*** WORKING DATA Section Begins ***

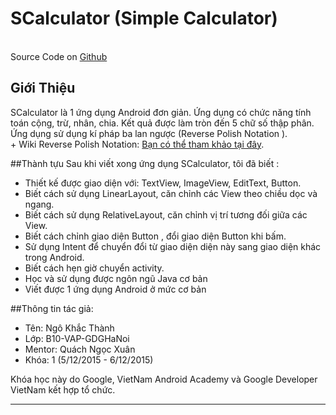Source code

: # SCalculator (Simple Calculator)
<br>Source Code on <a href="https://github.com/kingkid162/Android-Calculator">Github</a>
## Giới Thiệu
SCalculator là 1 ứng dụng Android đơn giản. Ứng dụng có chức năng tính toán cộng, trừ, nhân, chia. Kết quả được làm tròn đến 5 chữ số thập phân. Ứng dụng sử dụng kí pháp ba lan ngược (Reverse Polish Notation ).
<br/>+ Wiki Reverse Polish Notation: <a href="https://en.wikipedia.org/wiki/Reverse_Polish_notation">Bạn có thể tham khảo tại đây</a>.

##Thành tựu
Sau khi viết xong ứng dụng SCalculator, tôi đã biết :
+ Thiết kế được giao diện với: TextView, ImageView, EditText, Button.
+ Biết cách sử dụng LinearLayout, căn chỉnh các View theo chiều dọc và ngang.
+ Biết cách sử dụng RelativeLayout, căn chỉnh vị trí tương đối giữa các View.
+ Biết cách chỉnh giao diện Button , đổi giao diện Button khi bấm.
+ Sử dụng Intent để chuyển đổi từ giao diện diện này sang giao diện khác trong Android.
+ Biết cách hẹn giờ chuyển activity.
+ Học và sử dụng được ngôn ngũ Java cơ bản
+ Viết được 1 ứng dụng Android ở mức cơ bản

##Thông tin tác giả:
+ Tên: Ngô Khắc Thành
+ Lớp: B10-VAP-GDGHaNoi
+ Mentor: Quách Ngọc Xuân
+ Khóa: 1 (5/12/2015 - 6/12/2015)

Khóa học này do Google, VietNam Android Academy và Google Developer VietNam kết hợp tổ chức.

***
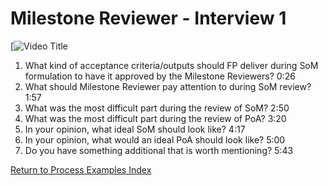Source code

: # **Milestone Reviewer - Interview 1**

[![Video Title](https://drive.google.com/file/d/1Ihg7TDSQnqks-P70JJHk22I8g1vmSL7T/view?usp=sharing)

1. What kind of acceptance criteria/outputs should FP deliver during SoM formulation to have it approved by the Milestone Reviewers? 0:26
2. What should Milestone Reviewer pay attention to during SoM review? 1:57
3. What was the most difficult part during the review of SoM? 2:50
4. What was the most difficult part during the review of PoA? 3:20
5. In your opinion, what ideal SoM should look like? 4:17 
6. In your opinion, what would an ideal PoA should look like? 5:00
7. Do you have something additional that is worth mentioning? 5:43

[Return to Process Examples Index](https://docs.projectcatalyst.io/catalyst-basics/project-onboarding/f10-milestone-reviewers-guide/milestone-reviewer-process-examples)
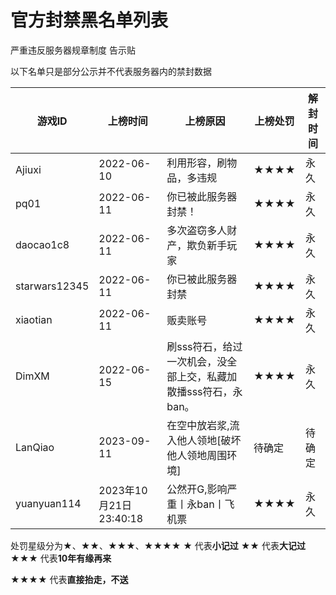 # 官方封禁黑名单列表

严重违反服务器规章制度 告示贴

以下名单只是部分公示并不代表服务器内的禁封数据

| 游戏ID | 上榜时间 | 上榜原因 | 上榜处罚 | 解封时间 |
| --- | --- | --- | --- | --- |
| Ajiuxi | 2022-06-10 | 利用形容，刷物品，多违规 | ★★★★ | 永久 |
| pq01 | 2022-06-11 | 你已被此服务器封禁！ | ★★★★ | 永久 |
| daocao1c8 | 2022-06-11 | 多次盗窃多人财产，欺负新手玩家 | ★★★★ | 永久 |
| starwars12345 | 2022-06-11 | 你已被此服务器封禁 | ★★★★ | 永久 |
| xiaotian | 2022-06-11 | 贩卖账号 | ★★★★ | 永久 |
| DimXM | 2022-06-15 | 刷sss符石，给过一次机会，没全部上交，私藏加散播sss符石，永ban。 | ★★★★ | 永久 |
| LanQiao | 2023-09-11 | 在空中放岩浆,流入他人领地[破坏他人领地周围环境] | 待确定 | 待确定 |
| yuanyuan114 | 2023年10月21日23:40:18 | 公然开G,影响严重丨永ban丨飞机票 | ★★★★ | 永久 |

处罚星级分为★、★★、★★★、★★★★ ★ 代表**小记过** ★★ 代表**大记过** ★★★ 代表**10年有缘再来**

★★★★ 代表**直接抬走，不送**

*** WORKING DATA Section Ends ***

▶ [REQUIRED WORK]:
Return all lines from the data that include the string "during".

▶ [OUTPUT OF THE EXERCISE]:
1. What kind of acceptance criteria/outputs should FP deliver during SoM formulation to have it approved by the Milestone Reviewers? 0:26
2. What should Milestone Reviewer pay attention to during SoM review? 1:57
3. What was the most difficult part during the review of SoM? 2:50
4. What was the most difficult part during the review of PoA? 3:20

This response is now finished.